Did BLI make any freight Class J's? I'm not going to get the Spectrum one.

Forgive me, I know we discussed this before but my thread was deleted as I was awaiting some answers. When I was at my LHS a few months ago, one of the owners there told me that the glossy version was for passenger service, but he said that back then, the ones that didn’t have “enough shine” to them were used for pulling freight. Is he correct in this assumption?

Does anybody on here actually use an HO Class J to pull freight, if you do, or don’t, would it actually be prototypical, does engine number matter, or gloss vs. dull paint?

I really want another class J, but it would look kinda silly pulling passenger cars right next to the other one I have.
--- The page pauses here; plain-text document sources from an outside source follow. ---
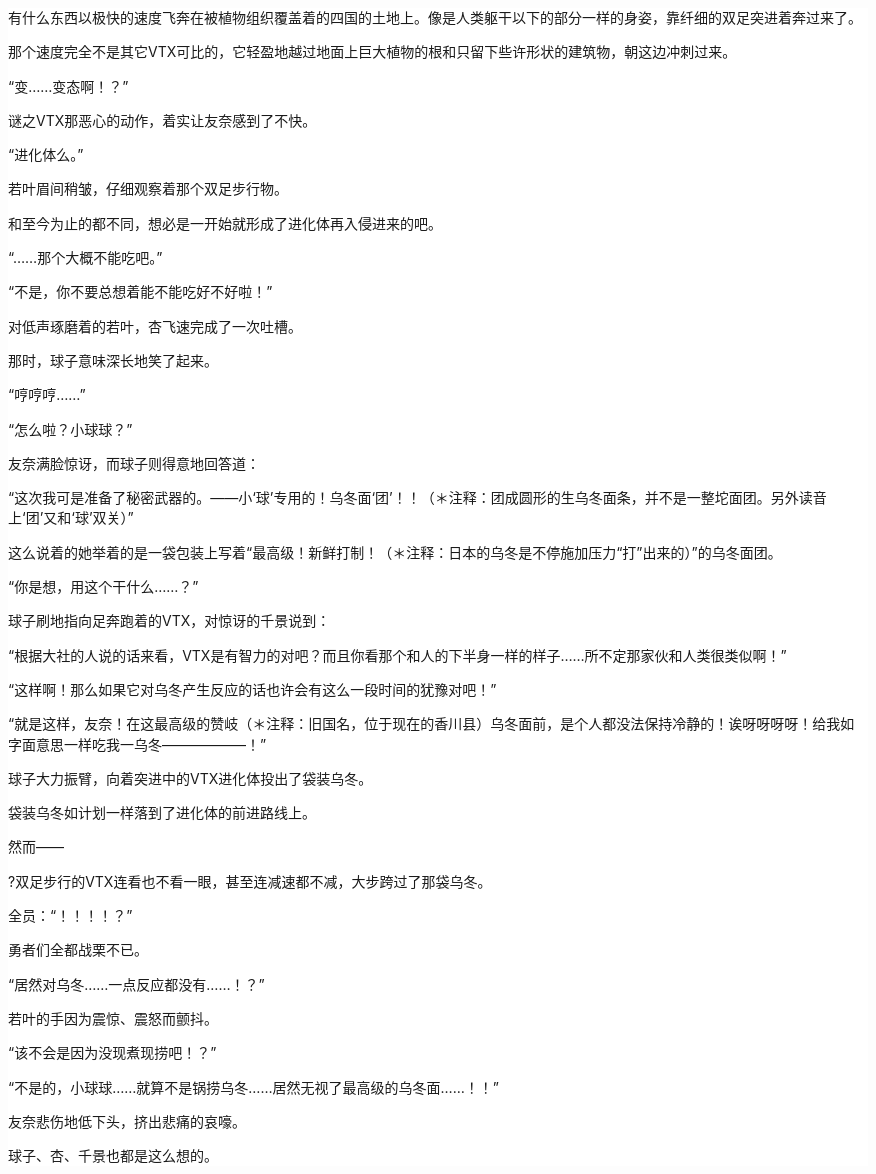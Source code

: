 有什么东西以极快的速度飞奔在被植物组织覆盖着的四国的土地上。像是人类躯干以下的部分一样的身姿，靠纤细的双足突进着奔过来了。

那个速度完全不是其它VTX可比的，它轻盈地越过地面上巨大植物的根和只留下些许形状的建筑物，朝这边冲刺过来。

“变……变态啊！？”

谜之VTX那恶心的动作，着实让友奈感到了不快。

“进化体么。”

若叶眉间稍皱，仔细观察着那个双足步行物。

和至今为止的都不同，想必是一开始就形成了进化体再入侵进来的吧。

“……那个大概不能吃吧。”

“不是，你不要总想着能不能吃好不好啦！”

对低声琢磨着的若叶，杏飞速完成了一次吐槽。

那时，球子意味深长地笑了起来。

“哼哼哼……”

“怎么啦？小球球？”

友奈满脸惊讶，而球子则得意地回答道：

“这次我可是准备了秘密武器的。——小‘球’专用的！乌冬面‘团’！！（＊注释：团成圆形的生乌冬面条，并不是一整坨面团。另外读音上‘团’又和‘球’双关）”

这么说着的她举着的是一袋包装上写着“最高级！新鲜打制！（＊注释：日本的乌冬是不停施加压力“打”出来的）”的乌冬面团。

“你是想，用这个干什么……？”

球子刷地指向足奔跑着的VTX，对惊讶的千景说到：

“根据大社的人说的话来看，VTX是有智力的对吧？而且你看那个和人的下半身一样的样子……所不定那家伙和人类很类似啊！”

“这样啊！那么如果它对乌冬产生反应的话也许会有这么一段时间的犹豫对吧！”

“就是这样，友奈！在这最高级的赞岐（＊注释：旧国名，位于现在的香川县）乌冬面前，是个人都没法保持冷静的！诶呀呀呀呀！给我如字面意思一样吃我一乌冬——————！”

球子大力振臂，向着突进中的VTX进化体投出了袋装乌冬。

袋装乌冬如计划一样落到了进化体的前进路线上。

然而——

?双足步行的VTX连看也不看一眼，甚至连减速都不减，大步跨过了那袋乌冬。

全员：“！！！！？”

勇者们全都战栗不已。

“居然对乌冬……一点反应都没有……！？”

若叶的手因为震惊、震怒而颤抖。

“该不会是因为没现煮现捞吧！？”

“不是的，小球球……就算不是锅捞乌冬……居然无视了最高级的乌冬面……！！”

友奈悲伤地低下头，挤出悲痛的哀嚎。

球子、杏、千景也都是这么想的。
In 1958, some of the J’s were used in local freight service after they were replaced on passenger trains by leased diesels.

The difference was the dog house on the tender and I have read the tandem rod was removed between the 2nd and third driver. Not all J’s were modified. On page 70 of the Norforlk and Western Steam book, there is a Picture of the 600 class engine with the doghouse and extra tender after it was pulled from passenger service. The aux tender was in black paint only.

Maybe the N&W historical society could tell you more about the use of the J’s late in 1958 or 59. I don’t believe all of the J’s were used for freight service after they were removed from passenger service.

All of my HO J class engines are the regular paint, not the excursion glossy paint. The 611 was modified with a double headlight in 1981 for excursion service, which was not done in regular service.

This is HO and using the J on local freight after a back shop visit would be OK since most railroads tested the locomotives on a short freight train before going back in the normal passenger pool after rebuilding.

As an example, there are pictures of SP GS4’s just out of the back shop on a local freight.

BLI produced the passenger version only, not the late version with the dog house. You could certainly mount the dog house on the BLI version. I purchased an extra tender shell from the A class which had the dog house on it. The part could be removed and mounted on a J, but I like mine with passenger cars behind it.

CZ

I believe when the J’s went into freight service, besides the doghouse for the head-end brakeman, they also got the auxilliary water tenders.

There wouldn’t be a difference in the paint or finish. A new engine would be shiny at first but even if regularly cleaned would normally become dull/flat pretty soon. Passenger engines would be cleaned more often than freight engines, and towards the end of steam many railroads weren’t putting a lot of time into steam maintenance, but really a bright shiny clean steam engine wasn’t the norm.